Let $\openint c d$ be an open interval in $\R$ such that $x \in \openint c d$.
We must show that $\openint c d$ contains a point in $I$.
One of the following three possibilities holds:
- $a < x < b$
- $x = a$
- $x = b$
Case: $a < x < b$
In this case, $x \in I$ and $x \in \openint c d$.
Therefore $\openint c d$ contains a point in $I$.
$\Box$
Case: $x = a$
If $I$ contains $a$, then this means $x \in I$, and the proof is complete.
So, assume that $a \notin I$.
Since $I$ is nonempty but does not contain $a$, we must have $a < b$.
Let $r$ be the minimum of $d$ and $b$, so that $r \le d$ and $r \le b$.
Since $a = x < d$ by choice of $d$ and since $a < b$ by assumption, we must have $a < r$.
Thus, by Real Numbers are Densely Ordered, there exists some $s \in \R$ such that $a < s < r$.

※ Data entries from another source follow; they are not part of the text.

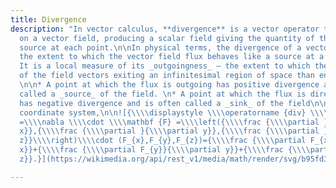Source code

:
 ```yaml
---
title: Divergence
description: "In vector calculus, **divergence** is a vector operator that operates
  on a vector field, producing a scalar field giving the quantity of the vector field's
  source at each point.\n\nIn physical terms, the divergence of a vector field is
  the extent to which the vector field flux behaves like a source at a given point.
  It is a local measure of its _outgoingness_ – the extent to which there are more
  of the field vectors exiting an infinitesimal region of space than entering it.
  \n\n* A point at which the flux is outgoing has positive divergence and is often
  called a _source_ of the field. \n* A point at which the flux is directed inward
  has negative divergence and is often called a _sink_ of the field\n\nIn Cartesian
  coordinate system,\n\n![{\\\\displaystyle \\\\operatorname {div} \\\\mathbf {F}
  =\\\\nabla \\\\cdot \\\\mathbf {F} =\\\\left({\\\\frac {\\\\partial }{\\\\partial
  x}},{\\\\frac {\\\\partial }{\\\\partial y}},{\\\\frac {\\\\partial }{\\\\partial
  z}}\\\\right)\\\\cdot (F_{x},F_{y},F_{z})={\\\\frac {\\\\partial F_{x}}{\\\\partial
  x}}+{\\\\frac {\\\\partial F_{y}}{\\\\partial y}}+{\\\\frac {\\\\partial F_{z}}{\\\\partial
  z}}.}](https://wikimedia.org/api/rest_v1/media/math/render/svg/b95fd343e0fe05b65d6096aa75a6c0921c33176d)"

---
```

To summarize, we have $c < x = a < s < r$, where $r \le d$ and $r \le b$.
This means that $s$ satisfies both $c < s < d$ and $a < s < b$.
Hence, $s$ is a point in $\openint c d$ which is also in $I$.
The existence of such a point is what we wanted to show.
$\Box$
Case: $x = b$
This case is analogous to case when $x = a$.
Here we instead let $l$ be the maximum of $c$ and $a$, and select an $s$ such that $l < s < x = b < d$, where $c \le l$ and $a \le l$.
$\blacksquare$